(Pictures paired with source code)
++++++
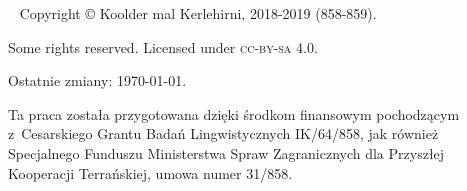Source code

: ~\vfill
\begingroup
\setlength\parindent{0pt}\footnotesize
Copyright © Koolder mal Kerlehirni, 2018-2019 (858-859).

\bigskip

Some rights reserved. Licensed under \textsc{cc-by-sa} 4.0.

Ostatnie zmiany: \today{}.

\medskip

Ta praca została przygotowana dzięki środkom finansowym
pochodzącym z~Cesarskiego Grantu Badań Lingwistycznych IK/64/858,
jak również Specjalnego Funduszu Ministerstwa Spraw Zagranicznych dla
Przyszłej Kooperacji Terrańskiej, umowa numer 31/858.

\endgroup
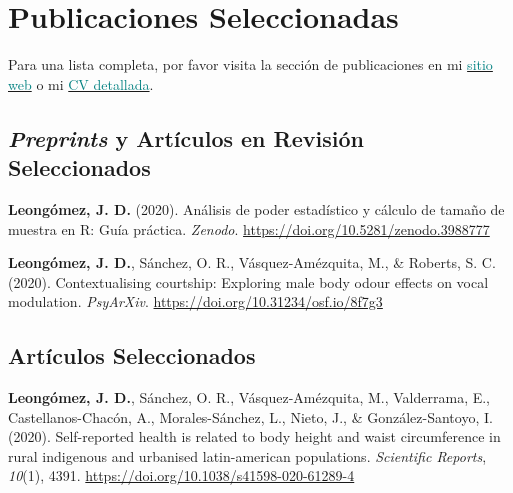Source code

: \documentclass[11pt, a4paper]{awesome-cv}
\begin{document}
\hypertarget{publicaciones-seleccionadas}{%
\section{Publicaciones
Seleccionadas}\label{publicaciones-seleccionadas}}

Para una lista completa, por favor visita la sección de publicaciones en
mi
\href{https://jdleongomez.info/es/publication/}{\textcolor{teal}{sitio web}}
o mi
\href{https://jdleongomez.info/es/files/jdl_cv_es.pdf}{\textcolor{teal}{CV detallada}}.

\hypertarget{preprints-y-artuxedculos-en-revisiuxf3n-seleccionados}{%
\subsection{\texorpdfstring{\emph{Preprints} y Artículos en Revisión
Seleccionados}{Preprints y Artículos en Revisión Seleccionados}}\label{preprints-y-artuxedculos-en-revisiuxf3n-seleccionados}}

\begingroup
\setlength{\parindent}{-0.5in}
\setlength{\leftskip}{0.5in}

\hypertarget{refs_featured_preprint}{}
\leavevmode\hypertarget{ref-Leongomez2020a}{}%
\textbf{Leongómez, J. D.} (2020). {Análisis de poder estadístico y
cálculo de tamaño de muestra en R: Guía práctica}. \emph{Zenodo}.
\url{https://doi.org/10.5281/zenodo.3988777}

\leavevmode\hypertarget{ref-Leongomez2020}{}%
\textbf{Leongómez, J. D.}, Sánchez, O. R., Vásquez-Amézquita, M., \&
Roberts, S. C. (2020). Contextualising courtship: Exploring male body
odour effects on vocal modulation. \emph{PsyArXiv}.
\url{https://doi.org/10.31234/osf.io/8f7g3}

\endgroup

\hypertarget{artuxedculos-seleccionados}{%
\subsection{Artículos Seleccionados}\label{artuxedculos-seleccionados}}

\begingroup
\setlength{\parindent}{-0.5in}
\setlength{\leftskip}{0.5in}

\hypertarget{refs_featured}{}
\leavevmode\hypertarget{ref-Leonguxf3mez2020}{}%
\textbf{Leongómez, J. D.}, Sánchez, O. R., Vásquez-Amézquita, M.,
Valderrama, E., Castellanos-Chacón, A., Morales-Sánchez, L., Nieto, J.,
\& González-Santoyo, I. (2020). Self-reported health is related to body
height and waist circumference in rural indigenous and urbanised
latin-american populations. \emph{Scientific Reports}, \emph{10}(1),
4391. \url{https://doi.org/10.1038/s41598-020-61289-4}
\end{document}
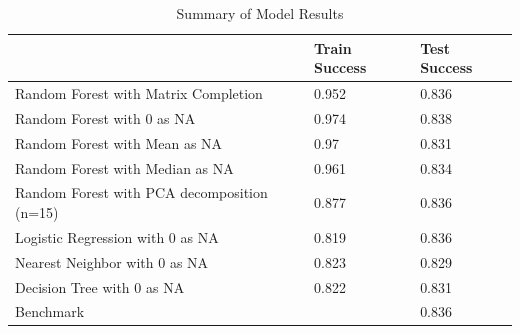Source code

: \documentclass[a4paper]{article}
\begin{document}
\begin{table}[h]
\caption{Summary of Model Results}
\label{my-label}
\begin{tabular}{lll}
\hline
                                            & Train Success & Test Success \\ \hline
Random Forest with Matrix Completion        & 0.952         & 0.836        \\ \hline
Random Forest with 0 as NA                  & 0.974         & 0.838        \\ \hline
Random Forest with Mean as NA               & 0.97          & 0.831        \\ \hline
Random Forest with Median as NA             & 0.961         & 0.834        \\ \hline
Random Forest with PCA decomposition (n=15) & 0.877         & 0.836        \\ \hline
Logistic Regression with 0 as NA            & 0.819         & 0.836        \\ \hline
Nearest Neighbor with 0 as NA               & 0.823         & 0.829        \\ \hline
Decision Tree with 0 as NA                  & 0.822         & 0.831        \\ \hline
Benchmark                                   &               & 0.836       
\end{tabular}
\end{table}
\end{document}
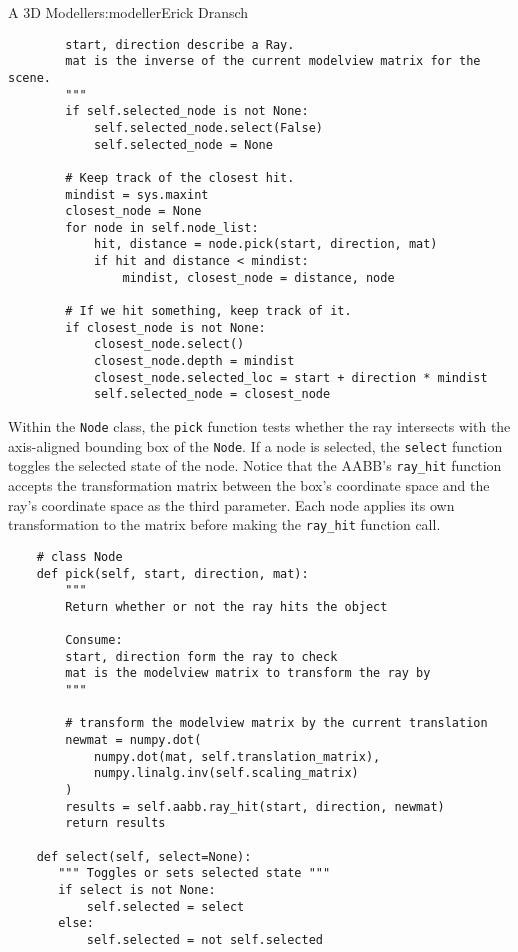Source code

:\begin{aosachapter}{A 3D Modeller}{s:modeller}{Erick Dransch}
\begin{verbatim}
        start, direction describe a Ray. 
        mat is the inverse of the current modelview matrix for the scene.
        """
        if self.selected_node is not None:
            self.selected_node.select(False)
            self.selected_node = None
    
        # Keep track of the closest hit.
        mindist = sys.maxint
        closest_node = None
        for node in self.node_list:
            hit, distance = node.pick(start, direction, mat)
            if hit and distance < mindist:
                mindist, closest_node = distance, node
    
        # If we hit something, keep track of it.
        if closest_node is not None:
            closest_node.select()
            closest_node.depth = mindist
            closest_node.selected_loc = start + direction * mindist
            self.selected_node = closest_node
\end{verbatim}

Within the \texttt{Node} class, the \texttt{pick} function tests whether
the ray intersects with the axis-aligned bounding box of the
\texttt{Node}. If a node is selected, the \texttt{select} function
toggles the selected state of the node. Notice that the AABB's
\texttt{ray\_hit} function accepts the transformation matrix between the
box's coordinate space and the ray's coordinate space as the third
parameter. Each node applies its own transformation to the matrix before
making the \texttt{ray\_hit} function call.

\begin{verbatim}
    # class Node
    def pick(self, start, direction, mat):
        """ 
        Return whether or not the ray hits the object

        Consume:  
        start, direction form the ray to check
        mat is the modelview matrix to transform the ray by 
        """

        # transform the modelview matrix by the current translation
        newmat = numpy.dot(
            numpy.dot(mat, self.translation_matrix), 
            numpy.linalg.inv(self.scaling_matrix)
        )
        results = self.aabb.ray_hit(start, direction, newmat)
        return results

    def select(self, select=None):
       """ Toggles or sets selected state """
       if select is not None:
           self.selected = select
       else:
           self.selected = not self.selected
    
\end{verbatim}


\end{aosachapter}
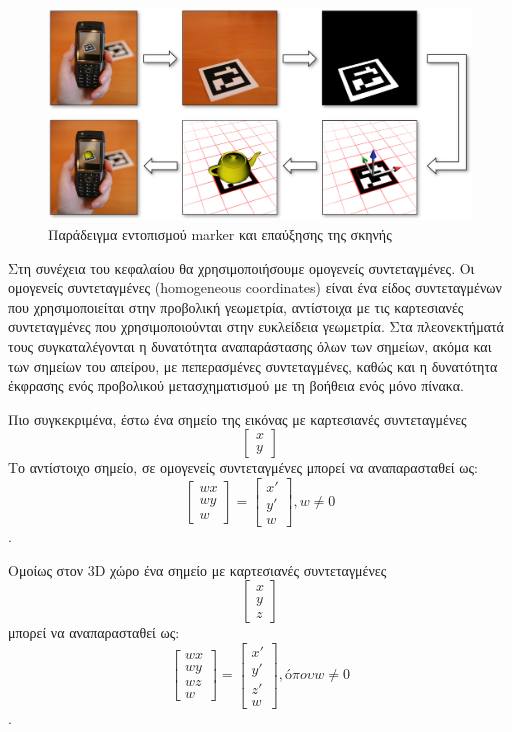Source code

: \begin{figure}[H]
    \centering
    \includegraphics[scale=0.6, angle=0]{Files/Figures/HowMarkersWork.jpg}
    \caption[Παράδειγμα εντοπισμού marker και επαύξησης της σκηνής \cite{howmarkerswork}]{ Παράδειγμα εντοπισμού marker και επαύξησης της σκηνής \cite{howmarkerswork}}
    \label{fig:howmarkerswork}
\end{figure}


Στη συνέχεια του κεφαλαίου θα χρησιμοποιήσουμε ομογενείς συντεταγμένες. Οι ομογενείς συντεταγμένες (homogeneous coordinates) είναι ένα είδος συντεταγμένων που χρησιμοποιείται στην προβολική γεωμετρία, αντίστοιχα με τις καρτεσιανές συντεταγμένες που χρησιμοποιούνται στην ευκλείδεια γεωμετρία. Στα πλεονεκτήματά τους συγκαταλέγονται η δυνατότητα αναπαράστασης όλων των σημείων, ακόμα και των σημείων του απείρου, με πεπερασμένες συντεταγμένες, καθώς και η δυνατότητα έκφρασης ενός προβολικού μετασχηματισμού με τη βοήθεια ενός μόνο πίνακα.

Πιο συγκεκριμένα, έστω ένα σημείο της εικόνας με καρτεσιανές συντεταγμένες \[\begin{bmatrix} x \\ y \end{bmatrix}\]
Το αντίστοιχο σημείο, σε ομογενείς συντεταγμένες μπορεί να αναπαρασταθεί ως: \[\begin{bmatrix} wx \\ wy \\ w\end{bmatrix}=
\begin{bmatrix}x'\\y'\\w\end{bmatrix} , w\neq0 \].

Ομοίως στον 3D χώρο ένα σημείο με καρτεσιανές συντεταγμένες \[\begin{bmatrix} x \\ y \\ z \end{bmatrix}\] μπορεί να αναπαρασταθεί ως: \[\begin{bmatrix} wx \\ wy \\ wz \\ w\end{bmatrix}=
\begin{bmatrix}x'\\y'\\z' \\ w\end{bmatrix} , όπου w\neq0 \].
++++++
Leaving out the pictures, repeat all the entries exactly as they stand.

RESPONSE BOX:
Source code

: ~\vfill
\begingroup
\setlength\parindent{0pt}\footnotesize
Copyright © Koolder mal Kerlehirni, 2018-2019 (858-859).

\bigskip

Some rights reserved. Licensed under \textsc{cc-by-sa} 4.0.

Ostatnie zmiany: \today{}.

\medskip

Ta praca została przygotowana dzięki środkom finansowym
pochodzącym z~Cesarskiego Grantu Badań Lingwistycznych IK/64/858,
jak również Specjalnego Funduszu Ministerstwa Spraw Zagranicznych dla
Przyszłej Kooperacji Terrańskiej, umowa numer 31/858.

\endgroup
Source code

: \documentclass[11pt, a4paper]{awesome-cv}
\begin{document}
\hypertarget{publicaciones-seleccionadas}{%
\section{Publicaciones
Seleccionadas}\label{publicaciones-seleccionadas}}

Para una lista completa, por favor visita la sección de publicaciones en
mi
\href{https://jdleongomez.info/es/publication/}{\textcolor{teal}{sitio web}}
o mi
\href{https://jdleongomez.info/es/files/jdl_cv_es.pdf}{\textcolor{teal}{CV detallada}}.

\hypertarget{preprints-y-artuxedculos-en-revisiuxf3n-seleccionados}{%
\subsection{\texorpdfstring{\emph{Preprints} y Artículos en Revisión
Seleccionados}{Preprints y Artículos en Revisión Seleccionados}}\label{preprints-y-artuxedculos-en-revisiuxf3n-seleccionados}}

\begingroup
\setlength{\parindent}{-0.5in}
\setlength{\leftskip}{0.5in}

\hypertarget{refs_featured_preprint}{}
\leavevmode\hypertarget{ref-Leongomez2020a}{}%
\textbf{Leongómez, J. D.} (2020). {Análisis de poder estadístico y
cálculo de tamaño de muestra en R: Guía práctica}. \emph{Zenodo}.
\url{https://doi.org/10.5281/zenodo.3988777}

\leavevmode\hypertarget{ref-Leongomez2020}{}%
\textbf{Leongómez, J. D.}, Sánchez, O. R., Vásquez-Amézquita, M., \&
Roberts, S. C. (2020). Contextualising courtship: Exploring male body
odour effects on vocal modulation. \emph{PsyArXiv}.
\url{https://doi.org/10.31234/osf.io/8f7g3}

\endgroup

\hypertarget{artuxedculos-seleccionados}{%
\subsection{Artículos Seleccionados}\label{artuxedculos-seleccionados}}

\begingroup
\setlength{\parindent}{-0.5in}
\setlength{\leftskip}{0.5in}

\hypertarget{refs_featured}{}
\leavevmode\hypertarget{ref-Leonguxf3mez2020}{}%
\textbf{Leongómez, J. D.}, Sánchez, O. R., Vásquez-Amézquita, M.,
Valderrama, E., Castellanos-Chacón, A., Morales-Sánchez, L., Nieto, J.,
\& González-Santoyo, I. (2020). Self-reported health is related to body
height and waist circumference in rural indigenous and urbanised
latin-american populations. \emph{Scientific Reports}, \emph{10}(1),
4391. \url{https://doi.org/10.1038/s41598-020-61289-4}
\end{document}
Source code

: \documentclass[a4paper]{article}
\begin{document}
\begin{table}[h]
\caption{Summary of Model Results}
\label{my-label}
\begin{tabular}{lll}
\hline
                                            & Train Success & Test Success \\ \hline
Random Forest with Matrix Completion        & 0.952         & 0.836        \\ \hline
Random Forest with 0 as NA                  & 0.974         & 0.838        \\ \hline
Random Forest with Mean as NA               & 0.97          & 0.831        \\ \hline
Random Forest with Median as NA             & 0.961         & 0.834        \\ \hline
Random Forest with PCA decomposition (n=15) & 0.877         & 0.836        \\ \hline
Logistic Regression with 0 as NA            & 0.819         & 0.836        \\ \hline
Nearest Neighbor with 0 as NA               & 0.823         & 0.829        \\ \hline
Decision Tree with 0 as NA                  & 0.822         & 0.831        \\ \hline
Benchmark                                   &               & 0.836       
\end{tabular}
\end{table}
\end{document}
Source code

:\begin{aosachapter}{A 3D Modeller}{s:modeller}{Erick Dransch}
\begin{verbatim}
        start, direction describe a Ray. 
        mat is the inverse of the current modelview matrix for the scene.
        """
        if self.selected_node is not None:
            self.selected_node.select(False)
            self.selected_node = None
    
        # Keep track of the closest hit.
        mindist = sys.maxint
        closest_node = None
        for node in self.node_list:
            hit, distance = node.pick(start, direction, mat)
            if hit and distance < mindist:
                mindist, closest_node = distance, node
    
        # If we hit something, keep track of it.
        if closest_node is not None:
            closest_node.select()
            closest_node.depth = mindist
            closest_node.selected_loc = start + direction * mindist
            self.selected_node = closest_node
\end{verbatim}

Within the \texttt{Node} class, the \texttt{pick} function tests whether
the ray intersects with the axis-aligned bounding box of the
\texttt{Node}. If a node is selected, the \texttt{select} function
toggles the selected state of the node. Notice that the AABB's
\texttt{ray\_hit} function accepts the transformation matrix between the
box's coordinate space and the ray's coordinate space as the third
parameter. Each node applies its own transformation to the matrix before
making the \texttt{ray\_hit} function call.

\begin{verbatim}
    # class Node
    def pick(self, start, direction, mat):
        """ 
        Return whether or not the ray hits the object

        Consume:  
        start, direction form the ray to check
        mat is the modelview matrix to transform the ray by 
        """

        # transform the modelview matrix by the current translation
        newmat = numpy.dot(
            numpy.dot(mat, self.translation_matrix), 
            numpy.linalg.inv(self.scaling_matrix)
        )
        results = self.aabb.ray_hit(start, direction, newmat)
        return results

    def select(self, select=None):
       """ Toggles or sets selected state """
       if select is not None:
           self.selected = select
       else:
           self.selected = not self.selected
    
\end{verbatim}


\end{aosachapter}
Source code

: \begin{figure}[H]
    \centering
    \includegraphics[scale=0.6, angle=0]{Files/Figures/HowMarkersWork.jpg}
    \caption[Παράδειγμα εντοπισμού marker και επαύξησης της σκηνής \cite{howmarkerswork}]{ Παράδειγμα εντοπισμού marker και επαύξησης της σκηνής \cite{howmarkerswork}}
    \label{fig:howmarkerswork}
\end{figure}


Στη συνέχεια του κεφαλαίου θα χρησιμοποιήσουμε ομογενείς συντεταγμένες. Οι ομογενείς συντεταγμένες (homogeneous coordinates) είναι ένα είδος συντεταγμένων που χρησιμοποιείται στην προβολική γεωμετρία, αντίστοιχα με τις καρτεσιανές συντεταγμένες που χρησιμοποιούνται στην ευκλείδεια γεωμετρία. Στα πλεονεκτήματά τους συγκαταλέγονται η δυνατότητα αναπαράστασης όλων των σημείων, ακόμα και των σημείων του απείρου, με πεπερασμένες συντεταγμένες, καθώς και η δυνατότητα έκφρασης ενός προβολικού μετασχηματισμού με τη βοήθεια ενός μόνο πίνακα.

Πιο συγκεκριμένα, έστω ένα σημείο της εικόνας με καρτεσιανές συντεταγμένες \[\begin{bmatrix} x \\ y \end{bmatrix}\]
Το αντίστοιχο σημείο, σε ομογενείς συντεταγμένες μπορεί να αναπαρασταθεί ως: \[\begin{bmatrix} wx \\ wy \\ w\end{bmatrix}=
\begin{bmatrix}x'\\y'\\w\end{bmatrix} , w\neq0 \].

Ομοίως στον 3D χώρο ένα σημείο με καρτεσιανές συντεταγμένες \[\begin{bmatrix} x \\ y \\ z \end{bmatrix}\] μπορεί να αναπαρασταθεί ως: \[\begin{bmatrix} wx \\ wy \\ wz \\ w\end{bmatrix}=
\begin{bmatrix}x'\\y'\\z' \\ w\end{bmatrix} , όπου w\neq0 \].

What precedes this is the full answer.